In February 2019, he premiered his first orchestral work Ra’ah with the Borealis Orchestra in Edmonton. Later that year, he went on to compose an original score for the film The Transit Lodge, directed by Kalyan Acharya. In 2021, Toews was accepted into the Explore the Score program with the Toronto Symphony Orchestra for his composition Athabasca, which went on to win the inaugural composer competition with the Litha Symphony Orchestra (NYC).

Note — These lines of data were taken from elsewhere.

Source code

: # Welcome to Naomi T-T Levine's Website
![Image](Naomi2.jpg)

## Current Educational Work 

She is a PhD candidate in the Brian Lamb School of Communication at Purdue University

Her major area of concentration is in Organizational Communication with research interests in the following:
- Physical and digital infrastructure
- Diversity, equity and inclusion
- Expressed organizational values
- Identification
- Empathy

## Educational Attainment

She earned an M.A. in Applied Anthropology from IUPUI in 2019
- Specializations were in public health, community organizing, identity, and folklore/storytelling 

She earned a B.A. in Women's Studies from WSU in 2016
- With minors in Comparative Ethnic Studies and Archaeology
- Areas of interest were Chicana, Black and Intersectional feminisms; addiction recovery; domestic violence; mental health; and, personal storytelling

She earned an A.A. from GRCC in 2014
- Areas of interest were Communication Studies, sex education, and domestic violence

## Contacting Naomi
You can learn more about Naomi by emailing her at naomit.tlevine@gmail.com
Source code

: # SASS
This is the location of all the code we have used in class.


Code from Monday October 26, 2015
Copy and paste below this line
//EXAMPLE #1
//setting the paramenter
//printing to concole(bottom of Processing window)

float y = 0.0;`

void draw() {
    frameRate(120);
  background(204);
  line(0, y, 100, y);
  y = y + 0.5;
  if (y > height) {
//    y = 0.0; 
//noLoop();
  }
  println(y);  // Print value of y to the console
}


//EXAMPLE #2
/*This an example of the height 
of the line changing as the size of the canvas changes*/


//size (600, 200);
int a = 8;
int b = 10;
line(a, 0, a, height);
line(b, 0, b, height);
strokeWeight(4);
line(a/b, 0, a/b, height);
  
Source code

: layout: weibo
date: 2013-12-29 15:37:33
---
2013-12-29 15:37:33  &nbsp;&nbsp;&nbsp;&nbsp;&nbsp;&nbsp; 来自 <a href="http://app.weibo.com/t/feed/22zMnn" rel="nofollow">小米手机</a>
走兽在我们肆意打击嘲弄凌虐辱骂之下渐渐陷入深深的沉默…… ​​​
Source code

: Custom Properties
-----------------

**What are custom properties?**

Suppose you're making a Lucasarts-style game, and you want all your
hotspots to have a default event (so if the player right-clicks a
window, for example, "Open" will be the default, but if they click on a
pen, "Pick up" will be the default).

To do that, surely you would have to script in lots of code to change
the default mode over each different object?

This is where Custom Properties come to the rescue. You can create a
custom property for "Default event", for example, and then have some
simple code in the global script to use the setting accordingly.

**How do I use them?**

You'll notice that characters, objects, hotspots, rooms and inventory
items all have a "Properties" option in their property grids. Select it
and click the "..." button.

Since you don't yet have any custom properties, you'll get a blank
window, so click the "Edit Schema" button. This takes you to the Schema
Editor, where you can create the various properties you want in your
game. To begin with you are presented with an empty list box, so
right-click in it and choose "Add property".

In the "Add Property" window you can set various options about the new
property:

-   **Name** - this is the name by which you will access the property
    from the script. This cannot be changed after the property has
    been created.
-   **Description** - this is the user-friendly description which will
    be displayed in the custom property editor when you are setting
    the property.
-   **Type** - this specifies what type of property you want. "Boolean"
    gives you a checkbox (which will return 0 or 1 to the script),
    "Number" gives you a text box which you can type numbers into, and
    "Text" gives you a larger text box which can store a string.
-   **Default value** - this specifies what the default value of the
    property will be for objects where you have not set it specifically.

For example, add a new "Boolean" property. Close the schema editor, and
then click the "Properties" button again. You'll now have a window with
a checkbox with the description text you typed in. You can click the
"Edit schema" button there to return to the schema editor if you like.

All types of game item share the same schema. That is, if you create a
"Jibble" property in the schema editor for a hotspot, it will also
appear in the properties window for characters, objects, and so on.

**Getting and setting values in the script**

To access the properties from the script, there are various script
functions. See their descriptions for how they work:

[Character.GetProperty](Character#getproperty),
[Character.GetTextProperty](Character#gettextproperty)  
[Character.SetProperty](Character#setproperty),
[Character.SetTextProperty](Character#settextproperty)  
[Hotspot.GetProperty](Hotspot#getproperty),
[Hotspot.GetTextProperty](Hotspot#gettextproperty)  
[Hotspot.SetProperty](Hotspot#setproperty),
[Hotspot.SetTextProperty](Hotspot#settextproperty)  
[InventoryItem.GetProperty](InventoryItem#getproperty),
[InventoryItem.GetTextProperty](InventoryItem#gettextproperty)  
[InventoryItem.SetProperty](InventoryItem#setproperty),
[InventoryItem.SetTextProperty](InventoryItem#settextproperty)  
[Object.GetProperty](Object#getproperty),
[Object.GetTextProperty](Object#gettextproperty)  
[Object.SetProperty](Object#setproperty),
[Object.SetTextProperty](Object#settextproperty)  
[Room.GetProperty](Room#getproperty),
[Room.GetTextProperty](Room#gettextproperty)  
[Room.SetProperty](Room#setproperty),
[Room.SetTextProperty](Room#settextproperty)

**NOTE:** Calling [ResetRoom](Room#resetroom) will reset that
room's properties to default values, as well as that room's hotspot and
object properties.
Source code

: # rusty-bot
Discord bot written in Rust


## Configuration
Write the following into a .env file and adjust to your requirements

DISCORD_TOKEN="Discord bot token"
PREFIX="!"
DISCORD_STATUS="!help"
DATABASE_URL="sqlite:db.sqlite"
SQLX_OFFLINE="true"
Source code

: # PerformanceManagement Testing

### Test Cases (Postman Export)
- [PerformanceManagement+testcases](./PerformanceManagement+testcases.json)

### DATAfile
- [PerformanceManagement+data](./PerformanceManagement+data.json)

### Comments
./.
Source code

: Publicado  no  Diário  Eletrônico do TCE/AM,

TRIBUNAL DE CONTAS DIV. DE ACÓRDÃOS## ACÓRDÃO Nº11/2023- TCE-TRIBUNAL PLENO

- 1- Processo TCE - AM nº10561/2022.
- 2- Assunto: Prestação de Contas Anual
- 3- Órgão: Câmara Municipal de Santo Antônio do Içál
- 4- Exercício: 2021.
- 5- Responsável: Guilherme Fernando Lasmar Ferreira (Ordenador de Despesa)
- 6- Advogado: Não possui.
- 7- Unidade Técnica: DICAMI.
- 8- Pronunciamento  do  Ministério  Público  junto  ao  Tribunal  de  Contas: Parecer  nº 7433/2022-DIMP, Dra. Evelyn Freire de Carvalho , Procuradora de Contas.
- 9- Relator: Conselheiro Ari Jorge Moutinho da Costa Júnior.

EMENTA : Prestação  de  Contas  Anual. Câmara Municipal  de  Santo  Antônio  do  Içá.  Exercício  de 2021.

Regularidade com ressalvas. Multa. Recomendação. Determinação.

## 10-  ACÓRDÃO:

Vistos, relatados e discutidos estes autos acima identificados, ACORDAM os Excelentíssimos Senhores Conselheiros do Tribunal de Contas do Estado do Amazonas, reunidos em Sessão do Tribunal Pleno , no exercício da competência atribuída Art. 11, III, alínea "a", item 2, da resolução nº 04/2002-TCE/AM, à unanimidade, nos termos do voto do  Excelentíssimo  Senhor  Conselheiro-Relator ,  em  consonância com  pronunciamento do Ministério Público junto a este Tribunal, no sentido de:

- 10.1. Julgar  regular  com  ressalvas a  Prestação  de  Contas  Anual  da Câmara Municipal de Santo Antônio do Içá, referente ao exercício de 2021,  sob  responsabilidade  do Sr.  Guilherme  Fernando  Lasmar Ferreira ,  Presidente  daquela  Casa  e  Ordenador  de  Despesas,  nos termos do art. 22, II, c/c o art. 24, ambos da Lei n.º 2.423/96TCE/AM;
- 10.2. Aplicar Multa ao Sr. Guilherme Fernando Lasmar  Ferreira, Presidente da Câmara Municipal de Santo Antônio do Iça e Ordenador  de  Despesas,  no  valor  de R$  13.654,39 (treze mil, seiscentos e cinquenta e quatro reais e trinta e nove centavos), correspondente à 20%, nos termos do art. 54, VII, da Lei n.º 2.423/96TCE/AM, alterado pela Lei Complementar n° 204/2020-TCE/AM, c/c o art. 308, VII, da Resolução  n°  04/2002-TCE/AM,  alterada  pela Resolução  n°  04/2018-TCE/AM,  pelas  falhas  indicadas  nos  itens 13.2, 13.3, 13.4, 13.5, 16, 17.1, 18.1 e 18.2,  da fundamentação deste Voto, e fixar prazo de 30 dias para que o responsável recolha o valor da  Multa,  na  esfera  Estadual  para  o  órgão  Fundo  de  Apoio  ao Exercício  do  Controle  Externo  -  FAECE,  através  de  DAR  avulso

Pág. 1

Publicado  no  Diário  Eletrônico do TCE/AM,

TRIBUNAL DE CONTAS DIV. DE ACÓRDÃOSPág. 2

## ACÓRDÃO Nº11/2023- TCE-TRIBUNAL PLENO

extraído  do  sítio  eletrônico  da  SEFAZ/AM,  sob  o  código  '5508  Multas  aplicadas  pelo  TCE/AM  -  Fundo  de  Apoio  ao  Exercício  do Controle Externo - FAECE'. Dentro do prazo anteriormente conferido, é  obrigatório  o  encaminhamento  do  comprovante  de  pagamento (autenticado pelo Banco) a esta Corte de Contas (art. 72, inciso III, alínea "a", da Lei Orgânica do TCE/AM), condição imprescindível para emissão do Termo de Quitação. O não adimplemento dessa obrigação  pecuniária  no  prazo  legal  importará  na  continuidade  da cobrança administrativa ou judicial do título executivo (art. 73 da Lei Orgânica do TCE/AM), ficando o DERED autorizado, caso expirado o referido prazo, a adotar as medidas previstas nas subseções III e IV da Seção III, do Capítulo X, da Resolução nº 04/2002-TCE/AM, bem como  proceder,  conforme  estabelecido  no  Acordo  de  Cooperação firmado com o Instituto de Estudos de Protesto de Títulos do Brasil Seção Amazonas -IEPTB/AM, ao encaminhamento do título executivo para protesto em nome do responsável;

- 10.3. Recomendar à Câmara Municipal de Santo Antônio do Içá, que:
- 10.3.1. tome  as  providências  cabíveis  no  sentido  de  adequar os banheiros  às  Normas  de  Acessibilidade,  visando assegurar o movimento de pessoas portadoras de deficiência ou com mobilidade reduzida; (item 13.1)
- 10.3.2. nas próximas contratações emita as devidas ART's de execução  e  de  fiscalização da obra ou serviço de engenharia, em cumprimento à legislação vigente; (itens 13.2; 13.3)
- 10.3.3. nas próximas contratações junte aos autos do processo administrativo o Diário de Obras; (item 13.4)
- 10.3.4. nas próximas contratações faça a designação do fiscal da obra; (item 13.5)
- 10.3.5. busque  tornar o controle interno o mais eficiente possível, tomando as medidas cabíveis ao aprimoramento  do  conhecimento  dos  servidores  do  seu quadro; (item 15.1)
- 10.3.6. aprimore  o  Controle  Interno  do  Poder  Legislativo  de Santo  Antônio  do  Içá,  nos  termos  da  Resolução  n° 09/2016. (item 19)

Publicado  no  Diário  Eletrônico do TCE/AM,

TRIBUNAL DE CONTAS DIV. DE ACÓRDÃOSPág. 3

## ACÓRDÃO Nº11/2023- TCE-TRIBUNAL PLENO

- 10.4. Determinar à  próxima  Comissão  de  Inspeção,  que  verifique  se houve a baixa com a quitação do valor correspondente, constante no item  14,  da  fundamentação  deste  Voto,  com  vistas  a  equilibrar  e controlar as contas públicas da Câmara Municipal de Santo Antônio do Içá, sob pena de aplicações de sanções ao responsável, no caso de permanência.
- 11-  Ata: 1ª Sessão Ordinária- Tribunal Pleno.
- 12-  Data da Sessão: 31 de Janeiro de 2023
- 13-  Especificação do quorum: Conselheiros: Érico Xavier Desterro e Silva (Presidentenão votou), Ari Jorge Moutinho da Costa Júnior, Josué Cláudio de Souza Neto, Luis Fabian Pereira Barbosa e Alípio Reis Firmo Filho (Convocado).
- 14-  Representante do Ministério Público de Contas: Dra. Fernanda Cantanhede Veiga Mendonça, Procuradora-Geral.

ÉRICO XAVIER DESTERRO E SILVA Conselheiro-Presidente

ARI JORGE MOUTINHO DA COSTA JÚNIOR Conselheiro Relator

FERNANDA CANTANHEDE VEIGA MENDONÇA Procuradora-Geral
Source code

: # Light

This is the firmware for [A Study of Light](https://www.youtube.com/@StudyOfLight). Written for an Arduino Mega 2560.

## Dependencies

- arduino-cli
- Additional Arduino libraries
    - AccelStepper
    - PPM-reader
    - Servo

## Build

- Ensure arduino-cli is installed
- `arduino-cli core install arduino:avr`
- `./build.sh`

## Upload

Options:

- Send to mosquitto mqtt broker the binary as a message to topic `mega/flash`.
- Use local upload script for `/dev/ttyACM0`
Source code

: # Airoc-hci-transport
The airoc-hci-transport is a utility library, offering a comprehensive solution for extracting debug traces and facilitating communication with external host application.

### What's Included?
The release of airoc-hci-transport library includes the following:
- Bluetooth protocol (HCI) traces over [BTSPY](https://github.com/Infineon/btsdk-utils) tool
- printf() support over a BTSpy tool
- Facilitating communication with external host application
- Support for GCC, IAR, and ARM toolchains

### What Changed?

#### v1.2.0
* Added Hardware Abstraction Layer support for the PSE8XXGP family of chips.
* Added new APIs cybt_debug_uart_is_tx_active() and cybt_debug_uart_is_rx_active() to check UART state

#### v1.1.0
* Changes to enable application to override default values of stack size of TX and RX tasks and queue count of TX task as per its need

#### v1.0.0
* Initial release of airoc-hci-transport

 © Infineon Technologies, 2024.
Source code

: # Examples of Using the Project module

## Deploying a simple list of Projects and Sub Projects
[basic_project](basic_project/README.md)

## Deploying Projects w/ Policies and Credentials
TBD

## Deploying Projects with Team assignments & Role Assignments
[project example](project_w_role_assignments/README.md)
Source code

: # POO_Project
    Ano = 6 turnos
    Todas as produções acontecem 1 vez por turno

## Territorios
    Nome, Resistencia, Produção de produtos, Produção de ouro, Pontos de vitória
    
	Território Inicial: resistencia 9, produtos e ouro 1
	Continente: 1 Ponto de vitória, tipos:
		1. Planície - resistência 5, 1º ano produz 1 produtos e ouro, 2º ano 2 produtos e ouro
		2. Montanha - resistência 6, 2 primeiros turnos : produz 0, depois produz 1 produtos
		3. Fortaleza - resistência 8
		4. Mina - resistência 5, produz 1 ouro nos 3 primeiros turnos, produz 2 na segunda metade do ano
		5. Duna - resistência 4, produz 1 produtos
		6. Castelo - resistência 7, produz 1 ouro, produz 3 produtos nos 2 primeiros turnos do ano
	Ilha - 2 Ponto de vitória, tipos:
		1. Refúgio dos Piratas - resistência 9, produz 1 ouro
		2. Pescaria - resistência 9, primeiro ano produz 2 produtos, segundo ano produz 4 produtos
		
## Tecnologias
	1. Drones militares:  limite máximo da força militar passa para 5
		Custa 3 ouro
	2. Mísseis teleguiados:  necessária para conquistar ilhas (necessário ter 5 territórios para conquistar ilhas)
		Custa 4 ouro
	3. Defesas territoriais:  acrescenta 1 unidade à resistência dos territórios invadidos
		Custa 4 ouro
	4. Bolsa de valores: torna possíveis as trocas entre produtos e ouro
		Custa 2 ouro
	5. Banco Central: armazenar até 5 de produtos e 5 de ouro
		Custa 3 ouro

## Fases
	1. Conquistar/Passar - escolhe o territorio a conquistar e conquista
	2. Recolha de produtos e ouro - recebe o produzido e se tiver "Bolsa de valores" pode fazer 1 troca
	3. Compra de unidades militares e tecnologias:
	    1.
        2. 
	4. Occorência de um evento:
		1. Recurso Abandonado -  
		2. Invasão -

In late 2021, Toews was commissioned by MacEwan University to write an original Big Band piece, Miriam, and collaborated with Canadian cellist Sahara von Hattenberger to write a three-movement Suite for Piano and Cello, inspired by blending elements of Canadian and Japanese musical ideas. In July 2022, he premiered Mirrors in Haida Gwaii with the Sofia Philharmonic Orchestra in Bulgaria. In 2023, he was commissioned by Orchestra Toronto leading to his orchestral work Sleeping Giant and by the River City Big Band (Edmonton) to compose a new work for Big Band. Most recently, in 2024 Toews was commissioned by Cathedral Bluffs Symphony Orchestra (Toronto) for an orchestral fanfare to open their 2024-25 season.
Yanchen Ye
Yanchen Ye is an accomplished young composer whose works, which include orchestral, chamber, and vocal pieces, have been performed across three continents – North America, Europe, and Asia. Wales Arts Review described his music as “moving from hushed harmonics to biting, Bartókian cross-rhythms, and with a gamut of playful expressive devices in between.” Strongly influenced by Asian music, geography, and culture, Ye’s music explores the simplest beauty of lyrical tunes, tone colors, human bonding, and Mother Earth with sincerity and tonal sophistication. As praised by The National Ballet of China, “the variety of symphonic color transformations, the richness of the layers, and the power of the [musical] tension in his [Ye’s] modern work is beyond expectation. The music moves with [the audience’s] hearts and has a sense of continuous blooming…” Ye’s music has been widely commissioned and performed by many of the world’s most prestigious ensembles and orchestras, including MDR Leipzig Radio Symphony Orchestra, the Seattle Symphony, the National Ballet of China Orchestra, Vale of Glamorgan Festival, Cabrillo Festival, and TonLagen Festival. Most recently, he received two American Prize awards for his work Xizi for Symphonic Orchestra and Two Pieces for Seven Strings. Ye graduated from the Nizhny Novgorod State Conservatory with bachelor’s and master’s degrees in composition, New England Conservatory with a Master of Music in Composition, and the University of Michigan with a Doctor of Music Arts in Composition. He is currently based in Ann Arbor, Michigan.